**Record excerpts:**
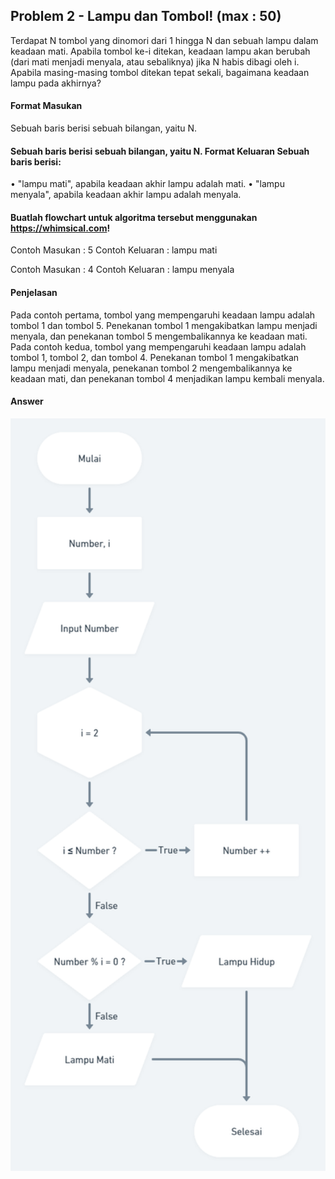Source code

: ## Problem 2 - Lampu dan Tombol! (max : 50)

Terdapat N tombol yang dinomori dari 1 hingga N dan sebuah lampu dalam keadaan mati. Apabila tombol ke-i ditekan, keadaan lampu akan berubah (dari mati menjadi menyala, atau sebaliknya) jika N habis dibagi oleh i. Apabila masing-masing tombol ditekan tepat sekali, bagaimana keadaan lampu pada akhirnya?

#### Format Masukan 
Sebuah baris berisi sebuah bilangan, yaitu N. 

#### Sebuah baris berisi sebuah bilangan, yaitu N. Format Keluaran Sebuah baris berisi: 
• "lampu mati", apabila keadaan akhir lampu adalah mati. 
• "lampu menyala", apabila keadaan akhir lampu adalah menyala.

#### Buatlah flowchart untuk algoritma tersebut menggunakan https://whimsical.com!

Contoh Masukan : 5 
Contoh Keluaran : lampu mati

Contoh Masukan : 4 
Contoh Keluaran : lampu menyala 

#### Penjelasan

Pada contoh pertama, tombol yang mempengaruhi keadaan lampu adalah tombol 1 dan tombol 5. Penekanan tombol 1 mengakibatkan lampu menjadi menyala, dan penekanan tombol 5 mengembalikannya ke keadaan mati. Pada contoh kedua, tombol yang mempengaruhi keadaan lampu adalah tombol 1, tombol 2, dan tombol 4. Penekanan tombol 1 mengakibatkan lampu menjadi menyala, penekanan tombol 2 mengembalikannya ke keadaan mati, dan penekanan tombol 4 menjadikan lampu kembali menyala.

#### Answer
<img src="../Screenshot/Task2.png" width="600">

---

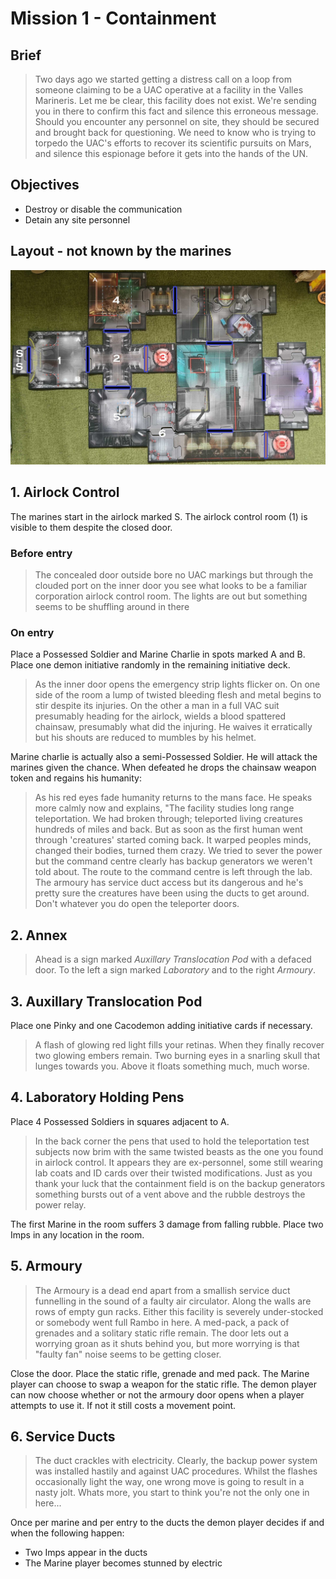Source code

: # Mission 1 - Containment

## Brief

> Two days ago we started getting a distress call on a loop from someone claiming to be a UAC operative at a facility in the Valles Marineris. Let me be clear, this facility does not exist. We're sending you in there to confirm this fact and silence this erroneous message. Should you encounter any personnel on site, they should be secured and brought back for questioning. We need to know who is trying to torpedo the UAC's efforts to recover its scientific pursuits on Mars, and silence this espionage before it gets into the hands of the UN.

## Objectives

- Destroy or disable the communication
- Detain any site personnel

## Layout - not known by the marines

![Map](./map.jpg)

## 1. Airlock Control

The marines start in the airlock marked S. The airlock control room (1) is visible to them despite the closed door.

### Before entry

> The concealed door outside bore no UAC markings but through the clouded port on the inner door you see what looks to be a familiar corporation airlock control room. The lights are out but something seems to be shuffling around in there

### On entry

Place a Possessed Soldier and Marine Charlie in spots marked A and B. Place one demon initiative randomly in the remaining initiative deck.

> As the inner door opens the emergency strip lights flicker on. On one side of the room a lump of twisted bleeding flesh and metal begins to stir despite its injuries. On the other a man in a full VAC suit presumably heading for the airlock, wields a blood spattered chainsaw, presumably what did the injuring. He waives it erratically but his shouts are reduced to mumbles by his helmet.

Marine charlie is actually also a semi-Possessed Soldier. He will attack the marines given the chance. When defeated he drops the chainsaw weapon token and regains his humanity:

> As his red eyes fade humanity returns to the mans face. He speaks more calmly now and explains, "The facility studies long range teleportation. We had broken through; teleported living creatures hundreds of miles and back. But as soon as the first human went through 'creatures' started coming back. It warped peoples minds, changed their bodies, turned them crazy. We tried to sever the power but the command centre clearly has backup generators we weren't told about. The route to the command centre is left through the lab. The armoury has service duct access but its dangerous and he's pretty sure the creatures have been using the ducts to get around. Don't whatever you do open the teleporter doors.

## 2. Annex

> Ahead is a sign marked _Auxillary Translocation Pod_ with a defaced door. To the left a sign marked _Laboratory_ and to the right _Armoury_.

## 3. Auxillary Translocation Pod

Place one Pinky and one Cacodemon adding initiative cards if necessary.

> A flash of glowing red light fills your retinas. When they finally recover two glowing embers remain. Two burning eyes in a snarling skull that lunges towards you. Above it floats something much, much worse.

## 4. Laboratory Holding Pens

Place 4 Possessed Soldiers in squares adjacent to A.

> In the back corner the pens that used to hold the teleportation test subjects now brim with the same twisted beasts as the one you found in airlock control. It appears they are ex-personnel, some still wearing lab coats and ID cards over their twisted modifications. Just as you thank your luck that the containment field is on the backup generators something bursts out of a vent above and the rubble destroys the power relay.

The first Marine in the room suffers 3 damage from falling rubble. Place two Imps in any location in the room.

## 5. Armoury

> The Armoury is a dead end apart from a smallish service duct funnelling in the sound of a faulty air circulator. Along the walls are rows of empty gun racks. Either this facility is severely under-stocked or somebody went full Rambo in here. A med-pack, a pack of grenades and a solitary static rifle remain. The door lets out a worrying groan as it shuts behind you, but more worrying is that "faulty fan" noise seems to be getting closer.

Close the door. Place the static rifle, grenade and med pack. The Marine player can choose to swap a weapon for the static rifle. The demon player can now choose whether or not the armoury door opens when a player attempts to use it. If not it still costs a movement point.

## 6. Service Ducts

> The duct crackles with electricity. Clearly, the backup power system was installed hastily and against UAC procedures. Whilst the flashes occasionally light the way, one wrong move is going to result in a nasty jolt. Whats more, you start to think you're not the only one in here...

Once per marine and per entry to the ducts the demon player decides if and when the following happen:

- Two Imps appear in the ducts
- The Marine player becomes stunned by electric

**Problem details:**
The range runs from the line with "much, much worse." up to and including the line with "be getting closer." in the listing above; please write out exactly those lines and nothing more.

**Exercise response:**
> A flash of glowing red light fills your retinas. When they finally recover two glowing embers remain. Two burning eyes in a snarling skull that lunges towards you. Above it floats something much, much worse.

## 4. Laboratory Holding Pens

Place 4 Possessed Soldiers in squares adjacent to A.

> In the back corner the pens that used to hold the teleportation test subjects now brim with the same twisted beasts as the one you found in airlock control. It appears they are ex-personnel, some still wearing lab coats and ID cards over their twisted modifications. Just as you thank your luck that the containment field is on the backup generators something bursts out of a vent above and the rubble destroys the power relay.

The first Marine in the room suffers 3 damage from falling rubble. Place two Imps in any location in the room.

## 5. Armoury

> The Armoury is a dead end apart from a smallish service duct funnelling in the sound of a faulty air circulator. Along the walls are rows of empty gun racks. Either this facility is severely under-stocked or somebody went full Rambo in here. A med-pack, a pack of grenades and a solitary static rifle remain. The door lets out a worrying groan as it shuts behind you, but more worrying is that "faulty fan" noise seems to be getting closer.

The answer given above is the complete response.